**DATA FOR THIS TASK**:
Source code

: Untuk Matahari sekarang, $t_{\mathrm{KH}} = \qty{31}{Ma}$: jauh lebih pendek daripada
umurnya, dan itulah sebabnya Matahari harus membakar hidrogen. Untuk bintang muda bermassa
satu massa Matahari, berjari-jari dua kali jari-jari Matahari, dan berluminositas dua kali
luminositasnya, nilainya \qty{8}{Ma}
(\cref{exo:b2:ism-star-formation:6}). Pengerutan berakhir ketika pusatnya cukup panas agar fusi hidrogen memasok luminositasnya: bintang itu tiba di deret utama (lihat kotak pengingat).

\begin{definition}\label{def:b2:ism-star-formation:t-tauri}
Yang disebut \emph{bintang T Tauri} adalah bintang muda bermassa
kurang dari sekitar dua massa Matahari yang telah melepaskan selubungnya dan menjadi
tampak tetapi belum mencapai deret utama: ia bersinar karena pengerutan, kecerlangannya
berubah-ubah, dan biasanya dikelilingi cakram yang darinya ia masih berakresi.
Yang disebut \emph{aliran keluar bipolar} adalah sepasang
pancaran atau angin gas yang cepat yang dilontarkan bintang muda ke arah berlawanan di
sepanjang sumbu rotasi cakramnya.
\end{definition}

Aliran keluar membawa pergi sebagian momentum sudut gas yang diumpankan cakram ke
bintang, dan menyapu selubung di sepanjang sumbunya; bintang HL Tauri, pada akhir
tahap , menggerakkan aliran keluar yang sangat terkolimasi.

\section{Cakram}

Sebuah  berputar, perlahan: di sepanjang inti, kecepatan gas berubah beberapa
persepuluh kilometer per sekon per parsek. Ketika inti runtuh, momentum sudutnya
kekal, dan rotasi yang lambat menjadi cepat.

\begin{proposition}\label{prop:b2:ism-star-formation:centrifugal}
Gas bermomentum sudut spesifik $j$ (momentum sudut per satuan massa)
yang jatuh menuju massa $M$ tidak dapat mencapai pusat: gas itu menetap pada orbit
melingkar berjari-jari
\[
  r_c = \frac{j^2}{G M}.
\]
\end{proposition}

**PROBLEM TO SOLVE**:
From the first line to the last, give the data again exactly.

**OUTPUT BELOW**:
Source code

: Untuk Matahari sekarang, $t_{\mathrm{KH}} = \qty{31}{Ma}$: jauh lebih pendek daripada
umurnya, dan itulah sebabnya Matahari harus membakar hidrogen. Untuk bintang muda bermassa
satu massa Matahari, berjari-jari dua kali jari-jari Matahari, dan berluminositas dua kali
luminositasnya, nilainya \qty{8}{Ma}
(\cref{exo:b2:ism-star-formation:6}). Pengerutan berakhir ketika pusatnya cukup panas agar fusi hidrogen memasok luminositasnya: bintang itu tiba di deret utama (lihat kotak pengingat).

\begin{definition}\label{def:b2:ism-star-formation:t-tauri}
Yang disebut \emph{bintang T Tauri} adalah bintang muda bermassa
kurang dari sekitar dua massa Matahari yang telah melepaskan selubungnya dan menjadi
tampak tetapi belum mencapai deret utama: ia bersinar karena pengerutan, kecerlangannya
berubah-ubah, dan biasanya dikelilingi cakram yang darinya ia masih berakresi.
Yang disebut \emph{aliran keluar bipolar} adalah sepasang
pancaran atau angin gas yang cepat yang dilontarkan bintang muda ke arah berlawanan di
sepanjang sumbu rotasi cakramnya.
\end{definition}

Aliran keluar membawa pergi sebagian momentum sudut gas yang diumpankan cakram ke
bintang, dan menyapu selubung di sepanjang sumbunya; bintang HL Tauri, pada akhir
tahap , menggerakkan aliran keluar yang sangat terkolimasi.

\section{Cakram}

Sebuah  berputar, perlahan: di sepanjang inti, kecepatan gas berubah beberapa
persepuluh kilometer per sekon per parsek. Ketika inti runtuh, momentum sudutnya
kekal, dan rotasi yang lambat menjadi cepat.

\begin{proposition}\label{prop:b2:ism-star-formation:centrifugal}
Gas bermomentum sudut spesifik $j$ (momentum sudut per satuan massa)
yang jatuh menuju massa $M$ tidak dapat mencapai pusat: gas itu menetap pada orbit
melingkar berjari-jari
\[
  r_c = \frac{j^2}{G M}.
\]
\end{proposition}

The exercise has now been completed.